**What to produce:** All the entries below should be reproduced exactly.

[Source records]
-*-

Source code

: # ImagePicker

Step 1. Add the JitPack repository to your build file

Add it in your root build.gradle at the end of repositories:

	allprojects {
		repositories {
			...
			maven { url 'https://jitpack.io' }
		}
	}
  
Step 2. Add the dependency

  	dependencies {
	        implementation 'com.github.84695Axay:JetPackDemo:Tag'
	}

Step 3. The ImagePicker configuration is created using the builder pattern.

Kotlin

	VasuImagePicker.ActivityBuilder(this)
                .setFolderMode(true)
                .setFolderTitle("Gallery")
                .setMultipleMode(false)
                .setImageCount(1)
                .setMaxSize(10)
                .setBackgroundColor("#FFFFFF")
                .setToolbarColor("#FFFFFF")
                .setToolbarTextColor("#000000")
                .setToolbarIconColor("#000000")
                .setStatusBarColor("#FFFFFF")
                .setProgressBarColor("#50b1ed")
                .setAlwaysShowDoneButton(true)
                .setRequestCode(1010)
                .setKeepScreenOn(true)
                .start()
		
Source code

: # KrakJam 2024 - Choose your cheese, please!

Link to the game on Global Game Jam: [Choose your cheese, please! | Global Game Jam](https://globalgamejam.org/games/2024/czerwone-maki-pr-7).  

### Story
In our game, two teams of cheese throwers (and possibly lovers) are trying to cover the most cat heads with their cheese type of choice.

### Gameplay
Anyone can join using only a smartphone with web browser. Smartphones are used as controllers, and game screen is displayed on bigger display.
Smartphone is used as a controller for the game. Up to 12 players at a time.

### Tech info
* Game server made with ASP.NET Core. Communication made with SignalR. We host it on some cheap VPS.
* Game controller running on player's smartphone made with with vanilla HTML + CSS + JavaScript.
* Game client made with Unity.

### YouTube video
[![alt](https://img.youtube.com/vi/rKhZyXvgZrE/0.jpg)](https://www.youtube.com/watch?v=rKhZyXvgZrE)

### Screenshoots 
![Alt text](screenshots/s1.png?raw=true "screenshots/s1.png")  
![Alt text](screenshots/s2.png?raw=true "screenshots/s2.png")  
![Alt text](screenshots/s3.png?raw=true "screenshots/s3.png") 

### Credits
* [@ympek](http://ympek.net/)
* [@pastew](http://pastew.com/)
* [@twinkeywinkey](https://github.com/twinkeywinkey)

-*-

**The completed task:**
Source code

: # ImagePicker

Step 1. Add the JitPack repository to your build file

Add it in your root build.gradle at the end of repositories:

	allprojects {
		repositories {
			...
			maven { url 'https://jitpack.io' }
		}
	}
  
Step 2. Add the dependency

  	dependencies {
	        implementation 'com.github.84695Axay:JetPackDemo:Tag'
	}

Step 3. The ImagePicker configuration is created using the builder pattern.

Kotlin

	VasuImagePicker.ActivityBuilder(this)
                .setFolderMode(true)
                .setFolderTitle("Gallery")
                .setMultipleMode(false)
                .setImageCount(1)
                .setMaxSize(10)
                .setBackgroundColor("#FFFFFF")
                .setToolbarColor("#FFFFFF")
                .setToolbarTextColor("#000000")
                .setToolbarIconColor("#000000")
                .setStatusBarColor("#FFFFFF")
                .setProgressBarColor("#50b1ed")
                .setAlwaysShowDoneButton(true)
                .setRequestCode(1010)
                .setKeepScreenOn(true)
                .start()
		
Source code

: # KrakJam 2024 - Choose your cheese, please!

Link to the game on Global Game Jam: [Choose your cheese, please! | Global Game Jam](https://globalgamejam.org/games/2024/czerwone-maki-pr-7).  

### Story
In our game, two teams of cheese throwers (and possibly lovers) are trying to cover the most cat heads with their cheese type of choice.

### Gameplay
Anyone can join using only a smartphone with web browser. Smartphones are used as controllers, and game screen is displayed on bigger display.
Smartphone is used as a controller for the game. Up to 12 players at a time.

### Tech info
* Game server made with ASP.NET Core. Communication made with SignalR. We host it on some cheap VPS.
* Game controller running on player's smartphone made with with vanilla HTML + CSS + JavaScript.
* Game client made with Unity.

### YouTube video
[![alt](https://img.youtube.com/vi/rKhZyXvgZrE/0.jpg)](https://www.youtube.com/watch?v=rKhZyXvgZrE)

### Screenshoots 
![Alt text](screenshots/s1.png?raw=true "screenshots/s1.png")  
![Alt text](screenshots/s2.png?raw=true "screenshots/s2.png")  
![Alt text](screenshots/s3.png?raw=true "screenshots/s3.png") 

### Credits
* [@ympek](http://ympek.net/)
* [@pastew](http://pastew.com/)
* [@twinkeywinkey](https://github.com/twinkeywinkey)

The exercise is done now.